Could you restate, word for word, the line that has "window, and transforms" and all lines following it through the end of the entries below?

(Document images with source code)

----------

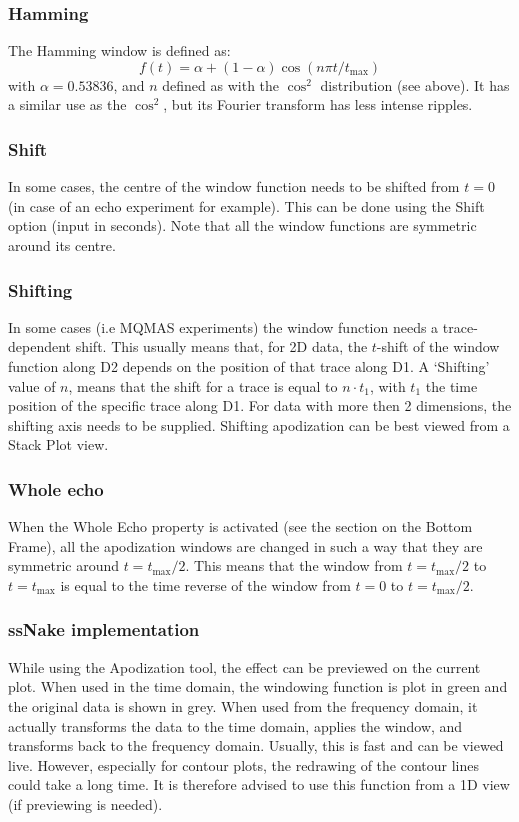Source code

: \documentclass[11pt,a4paper]{article}
\begin{document}
\subsubsection{Hamming}
The Hamming window is defined as:
\begin{equation}
  f(t) = \alpha + (1 - \alpha)\cos(n\pi t/t_\text{max})
\end{equation}
with $\alpha = 0.53836$, and $n$ defined as with the $\cos^2$ distribution (see above). It has a similar use as the $\cos^2$, but its Fourier transform has less intense ripples.

\subsubsection{Shift}
In some cases, the centre of the window function needs to be shifted from $t = 0$ (in case of an echo experiment for example). This can be done using the Shift option (input in seconds). Note that all the window functions are symmetric around its centre.

\subsubsection{Shifting}
In some cases (i.e MQMAS experiments) the window function needs a trace-dependent shift. This usually means that, for 2D data, the $t$-shift of the window function along D2 depends on the position of that trace along D1. A `Shifting' value of $n$, means that the shift for a trace is equal to $n \cdot t_1$, with $t_1$ the time position of the specific trace along D1.
For data with more then 2 dimensions, the shifting axis needs to be supplied.
Shifting apodization can be best viewed from a Stack Plot view.

\subsubsection{Whole echo}
When the Whole Echo property is activated (see the section on the Bottom Frame), all the apodization windows are changed in such a way that they are symmetric around $t = t_\text{max}/2$. This means that the window from $t=t_\text{max}/2$ to $t=t_\text{max}$ is equal to the time reverse of the window from $t=0$ to $t=t_\text{max}/2$.

\subsubsection{ssNake implementation}
While using the Apodization tool, the effect can be previewed on the current plot. When used in the
time domain, the windowing function is plot in green and the original data is shown in grey. When
used from the frequency domain, it actually transforms the data to the time domain, applies the
window, and transforms back to the frequency domain. Usually, this is fast and can be viewed live.
However, especially for contour plots, the redrawing of the contour lines could take a long time. It
is therefore advised to use this function from a 1D view (if previewing is needed).
\end{document}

----------

Exercise solution:
window, and transforms back to the frequency domain. Usually, this is fast and can be viewed live.
However, especially for contour plots, the redrawing of the contour lines could take a long time. It
is therefore advised to use this function from a 1D view (if previewing is needed).
\end{document}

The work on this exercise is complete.